Perhaps contrary to the modern trend, I haven’t felt the draw of the move from grand landscapes to intimate work. Whilst I enjoy abstract and intimate photography, so long as the end result continues to play second fiddle to the process, I continue to be motivated to experience and photograph the places and subjects which inspire me most. That is, undoubtedly, the hills of the Scottish Highlands.
That approach continues to serve me well and I am as motivated today as I was when I started out. If I have grown as a photographer in any way (beyond the basics, skill in post-processing, etc.), it is in that I have learned to care less about ‘getting the shot’. The hills aren’t going anywhere and, hopefully, neither is my enthusiasm to be amongst them.

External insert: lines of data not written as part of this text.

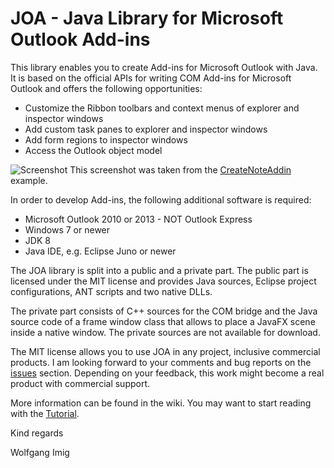 JOA - Java Library for Microsoft Outlook Add-ins
===

This library enables you to create Add-ins for Microsoft Outlook with Java. It is based on the official APIs for writing COM Add-ins for Microsoft Outlook and offers the following opportunities:
- Customize the Ribbon toolbars and context menus of explorer and inspector windows
- Add custom task panes to explorer and inspector windows
- Add form regions to inspector windows
- Access the Outlook object model

![Screenshot](https://github.com/wolfgangimig/joa/blob/master/Screenshot1.png)
This screenshot was taken from the [CreateNoteAddin](https://github.com/wolfgangimig/joa/wiki/MSDN-Article-How-to-Display-Custom-Task-Panes-with-E-Mail-Messages-in-Outlook) example.


In order to develop Add-ins, the following additional software is required:
- Microsoft Outlook 2010 or 2013 - NOT Outlook Express
- Windows 7 or newer
- JDK 8
- Java IDE, e.g. Eclipse Juno or newer


The JOA library is split into a public and a private part. The public part is licensed under the MIT license 
and provides Java sources, Eclipse project configurations, ANT scripts and two native DLLs. 

The private part consists of C++ sources for the COM bridge and the Java source code of a frame window class that allows to place a JavaFX scene inside a native window. The private sources are not available for download. 

The MIT license allows you to use JOA in any project, inclusive commercial products. I am looking forward to your comments and bug reports on the [issues](https://github.com/wolfgangimig/joa/issues) section. Depending on your feedback, this work might become a real product with commercial support. 

More information can be found in the wiki. You may want to start reading with the  [Tutorial](https://github.com/wolfgangimig/joa/wiki/Tutorial).

Kind regards

Wolfgang Imig
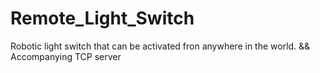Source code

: # Remote_Light_Switch
Robotic light switch that can be activated fron anywhere in the world.  &amp;&amp; Accompanying TCP server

That enthusiasm continues to be fuelled by Alex’s work, that of the legendary Joe Cornish, and many peers operating in Scotland who produce work far more impressive than my own. To name a few, Kenny Muir and his stunning work from Glen Affric; Richard Fox, who produces peerless work from the Trossachs and surrounding areas; James Roddie, who is surely one of the most talented professional wildlife and landscape photographers working in Scotland; and Simon Atkinson, whose work has blown my socks off more than a few times in the last few years. Further afield, I can’t not mention Magnus Lindbom, whose portfolio from Sarek (Sweden) is of the highest standard of any mountain landscape photographer I know – awesome in the truest sense of the word.